Recent debates within the Chinese government seem to focus less on substantive principles than on turf wars among government agencies. As market forces eclipse central planning, government agencies are vying for authority to regulate these market forces. Three central government agencies assert authority over competition policy. The State Administration of Industry and Commerce (SAIC), the National Development and Reform Commission (NDRC) and the Ministry of Commerce (MOFCOM). Each has its own strengths, constituencies and agenda.
The SAIC administers various commercial laws, including the 1993 Unfair Competition Law. That law focuses on intellectual property and consumer protection issues, but it also prohibits predatory pricing, 'tying and unreasonable terms', and bid rigging. A January 2006 article by the head of the antitrust office of the fair trade bureau of the SAIC called for charging the SAIC's existing nationwide network of local offices with enforcing the Antimonopoly Law. The SAIC's current mandate does not, however, focus on sophisticated economic analysis. Moreover, the SAIC's release of a controversial 2004 report cataloguing allegedly anti-competitive conduct by leading multinationals in China raises concerns of a protectionist bent.

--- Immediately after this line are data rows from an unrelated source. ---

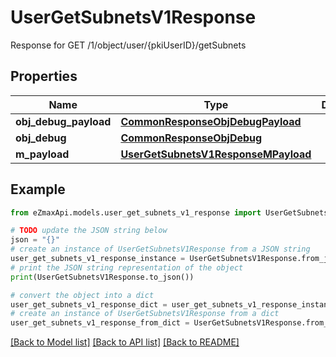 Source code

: # UserGetSubnetsV1Response

Response for GET /1/object/user/{pkiUserID}/getSubnets

## Properties

Name | Type | Description | Notes
------------ | ------------- | ------------- | -------------
**obj_debug_payload** | [**CommonResponseObjDebugPayload**](CommonResponseObjDebugPayload.md) |  | 
**obj_debug** | [**CommonResponseObjDebug**](CommonResponseObjDebug.md) |  | [optional] 
**m_payload** | [**UserGetSubnetsV1ResponseMPayload**](UserGetSubnetsV1ResponseMPayload.md) |  | 

## Example

```python
from eZmaxApi.models.user_get_subnets_v1_response import UserGetSubnetsV1Response

# TODO update the JSON string below
json = "{}"
# create an instance of UserGetSubnetsV1Response from a JSON string
user_get_subnets_v1_response_instance = UserGetSubnetsV1Response.from_json(json)
# print the JSON string representation of the object
print(UserGetSubnetsV1Response.to_json())

# convert the object into a dict
user_get_subnets_v1_response_dict = user_get_subnets_v1_response_instance.to_dict()
# create an instance of UserGetSubnetsV1Response from a dict
user_get_subnets_v1_response_from_dict = UserGetSubnetsV1Response.from_dict(user_get_subnets_v1_response_dict)
```
[[Back to Model list]](../README.md#documentation-for-models) [[Back to API list]](../README.md#documentation-for-api-endpoints) [[Back to README]](../README.md)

The NDRC, a powerful macroeconomic research and policy-making agency, supervises enforcement of the 1997 Price Law through provincial and local price boards. The Price Law focuses on price control policies; it also prohibits as 'abnormal pricing behaviour' collusion, predatory pricing, price discrimination and the taking of 'exorbitant' profits. The NDRC staff includes economists, but it focuses on national industrial policy and planning rather than modern competition policy. Although the NDRC responded forcefully to reported price-fixing in the food sector in 2007, it appeared more concerned with inflation than collusion.
MOFCOM has broad authority over foreign trade and investment and integration of the national economy. In January 2003, MOFCOM issued Provisional Rules for Mergers and Acquisitions of Domestic Enterprises by Foreign Investors (the M&A Rules), which included skeletal procedures for reviewing both domestic and offshore mergers and acquisitions on competition policy grounds. The M&A Rules were overhauled and reissued in August 2006, but the antitrust provisions remained largely intact (though review of transactions on national security grounds was shifted to a separate inquiry). Despite ambiguities, notifications have increased. On 9 March 2007, MOFCOM released new guidelines clarifying the merger notification process. MOFCOM's experience enforcing Chinese trade remedy laws may (for better or worse) affect its approach to antitrust enforcement.
The AML punts this issue to the State Council, which is to designate the 'Antimonopoly Enforcement Authority' (AMEA). Possible enforcement schemes include:
- the establishment of a new independent enforcement authority, likely to draw personnel from various existing organs;
- assignment of enforcement authority to a single existing agency;
- allocation of authority to enforce different provisions among different agencies (eg, MOFCOM reviewing mergers, the SAIC police for abuses of dominance, the NDRC's price bureaus monitoring cartel activity); or
- overlapping enforcement authority.
Parcelling out authority, particularly among rival agencies with separate agendas, raises the risks of inconsistent enforcement. Moreover, unless the relationship between the AML and previous measures is clarified, there remains a risk that rival agencies may seek to regulate the same conduct by applying different standards under different rules.
Anticipating the need for interagency policy coordination, the AML directs the State Council to assemble a new 'Antimonopoly Commission' (AMC) to formulate competition policy and coordinate enforcement efforts. The AMC may provide a viable channel for resolving turf and policy tussles between agencies - if real political support from higher levels lends credibility to the process.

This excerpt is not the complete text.